◆ Try it: The records below must be transcribed precisely and in full.

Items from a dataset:
=== Begin Enclosure ===

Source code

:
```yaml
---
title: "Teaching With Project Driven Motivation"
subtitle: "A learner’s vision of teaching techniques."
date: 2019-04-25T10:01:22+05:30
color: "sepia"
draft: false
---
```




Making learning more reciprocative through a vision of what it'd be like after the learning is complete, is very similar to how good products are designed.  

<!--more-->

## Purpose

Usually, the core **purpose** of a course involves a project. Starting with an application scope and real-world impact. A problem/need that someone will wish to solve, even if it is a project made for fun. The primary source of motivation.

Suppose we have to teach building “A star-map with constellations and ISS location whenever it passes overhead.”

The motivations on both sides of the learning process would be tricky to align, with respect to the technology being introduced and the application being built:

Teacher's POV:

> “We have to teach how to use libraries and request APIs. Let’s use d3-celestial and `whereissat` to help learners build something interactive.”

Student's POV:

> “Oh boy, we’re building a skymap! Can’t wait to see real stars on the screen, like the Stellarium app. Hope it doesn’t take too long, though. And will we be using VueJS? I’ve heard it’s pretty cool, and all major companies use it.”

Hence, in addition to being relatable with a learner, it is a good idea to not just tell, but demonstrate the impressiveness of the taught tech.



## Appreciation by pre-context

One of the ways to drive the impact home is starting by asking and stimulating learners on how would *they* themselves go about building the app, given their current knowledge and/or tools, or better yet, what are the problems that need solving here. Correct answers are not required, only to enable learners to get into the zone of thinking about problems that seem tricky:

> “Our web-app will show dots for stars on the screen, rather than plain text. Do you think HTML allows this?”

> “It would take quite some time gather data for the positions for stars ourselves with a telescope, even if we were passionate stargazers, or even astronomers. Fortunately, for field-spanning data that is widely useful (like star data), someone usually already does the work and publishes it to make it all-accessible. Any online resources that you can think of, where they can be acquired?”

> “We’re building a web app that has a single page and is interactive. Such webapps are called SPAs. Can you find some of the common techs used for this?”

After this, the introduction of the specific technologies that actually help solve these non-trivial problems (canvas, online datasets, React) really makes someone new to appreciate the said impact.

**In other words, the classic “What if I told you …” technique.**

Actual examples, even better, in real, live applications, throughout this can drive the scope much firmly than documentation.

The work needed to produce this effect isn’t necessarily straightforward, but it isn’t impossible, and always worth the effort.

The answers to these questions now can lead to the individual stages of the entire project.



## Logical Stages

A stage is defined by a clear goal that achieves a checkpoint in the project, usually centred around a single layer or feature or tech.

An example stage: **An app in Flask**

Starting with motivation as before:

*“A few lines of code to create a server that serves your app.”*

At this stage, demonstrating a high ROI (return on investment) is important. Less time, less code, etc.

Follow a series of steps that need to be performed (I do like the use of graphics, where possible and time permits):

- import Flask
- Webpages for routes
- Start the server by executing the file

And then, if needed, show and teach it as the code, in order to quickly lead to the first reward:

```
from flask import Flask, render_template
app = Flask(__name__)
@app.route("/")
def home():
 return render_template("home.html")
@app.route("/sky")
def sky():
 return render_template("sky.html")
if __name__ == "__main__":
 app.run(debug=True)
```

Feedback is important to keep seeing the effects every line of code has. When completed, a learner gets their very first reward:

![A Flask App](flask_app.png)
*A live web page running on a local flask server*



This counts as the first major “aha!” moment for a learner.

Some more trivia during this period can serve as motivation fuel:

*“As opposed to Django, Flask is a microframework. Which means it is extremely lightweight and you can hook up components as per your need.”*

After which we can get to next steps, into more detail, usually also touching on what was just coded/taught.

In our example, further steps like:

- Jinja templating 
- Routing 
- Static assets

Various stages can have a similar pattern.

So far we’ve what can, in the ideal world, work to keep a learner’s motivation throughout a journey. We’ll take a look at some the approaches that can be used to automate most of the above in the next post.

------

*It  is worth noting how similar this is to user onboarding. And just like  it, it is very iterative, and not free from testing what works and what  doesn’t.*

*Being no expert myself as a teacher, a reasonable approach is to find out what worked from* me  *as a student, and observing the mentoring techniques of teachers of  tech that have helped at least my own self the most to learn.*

=== End Enclosure ===

◆ Task result:
Source code

:
```yaml
---
title: "Teaching With Project Driven Motivation"
subtitle: "A learner’s vision of teaching techniques."
date: 2019-04-25T10:01:22+05:30
color: "sepia"
draft: false
---
```




Making learning more reciprocative through a vision of what it'd be like after the learning is complete, is very similar to how good products are designed.  

<!--more-->

## Purpose

Usually, the core **purpose** of a course involves a project. Starting with an application scope and real-world impact. A problem/need that someone will wish to solve, even if it is a project made for fun. The primary source of motivation.

Suppose we have to teach building “A star-map with constellations and ISS location whenever it passes overhead.”

The motivations on both sides of the learning process would be tricky to align, with respect to the technology being introduced and the application being built:

Teacher's POV:

> “We have to teach how to use libraries and request APIs. Let’s use d3-celestial and `whereissat` to help learners build something interactive.”

Student's POV:

> “Oh boy, we’re building a skymap! Can’t wait to see real stars on the screen, like the Stellarium app. Hope it doesn’t take too long, though. And will we be using VueJS? I’ve heard it’s pretty cool, and all major companies use it.”

Hence, in addition to being relatable with a learner, it is a good idea to not just tell, but demonstrate the impressiveness of the taught tech.



## Appreciation by pre-context

One of the ways to drive the impact home is starting by asking and stimulating learners on how would *they* themselves go about building the app, given their current knowledge and/or tools, or better yet, what are the problems that need solving here. Correct answers are not required, only to enable learners to get into the zone of thinking about problems that seem tricky:

> “Our web-app will show dots for stars on the screen, rather than plain text. Do you think HTML allows this?”

> “It would take quite some time gather data for the positions for stars ourselves with a telescope, even if we were passionate stargazers, or even astronomers. Fortunately, for field-spanning data that is widely useful (like star data), someone usually already does the work and publishes it to make it all-accessible. Any online resources that you can think of, where they can be acquired?”

> “We’re building a web app that has a single page and is interactive. Such webapps are called SPAs. Can you find some of the common techs used for this?”

After this, the introduction of the specific technologies that actually help solve these non-trivial problems (canvas, online datasets, React) really makes someone new to appreciate the said impact.

**In other words, the classic “What if I told you …” technique.**

Actual examples, even better, in real, live applications, throughout this can drive the scope much firmly than documentation.

The work needed to produce this effect isn’t necessarily straightforward, but it isn’t impossible, and always worth the effort.

The answers to these questions now can lead to the individual stages of the entire project.



## Logical Stages

A stage is defined by a clear goal that achieves a checkpoint in the project, usually centred around a single layer or feature or tech.

An example stage: **An app in Flask**

Starting with motivation as before:

*“A few lines of code to create a server that serves your app.”*

At this stage, demonstrating a high ROI (return on investment) is important. Less time, less code, etc.

Follow a series of steps that need to be performed (I do like the use of graphics, where possible and time permits):

- import Flask
- Webpages for routes
- Start the server by executing the file

And then, if needed, show and teach it as the code, in order to quickly lead to the first reward:

```
from flask import Flask, render_template
app = Flask(__name__)
@app.route("/")
def home():
 return render_template("home.html")
@app.route("/sky")
def sky():
 return render_template("sky.html")
if __name__ == "__main__":
 app.run(debug=True)
```

Feedback is important to keep seeing the effects every line of code has. When completed, a learner gets their very first reward:

![A Flask App](flask_app.png)
*A live web page running on a local flask server*



This counts as the first major “aha!” moment for a learner.

Some more trivia during this period can serve as motivation fuel:

*“As opposed to Django, Flask is a microframework. Which means it is extremely lightweight and you can hook up components as per your need.”*

After which we can get to next steps, into more detail, usually also touching on what was just coded/taught.

In our example, further steps like:

- Jinja templating 
- Routing 
- Static assets

Various stages can have a similar pattern.

So far we’ve what can, in the ideal world, work to keep a learner’s motivation throughout a journey. We’ll take a look at some the approaches that can be used to automate most of the above in the next post.

------

*It  is worth noting how similar this is to user onboarding. And just like  it, it is very iterative, and not free from testing what works and what  doesn’t.*

*Being no expert myself as a teacher, a reasonable approach is to find out what worked from* me  *as a student, and observing the mentoring techniques of teachers of  tech that have helped at least my own self the most to learn.*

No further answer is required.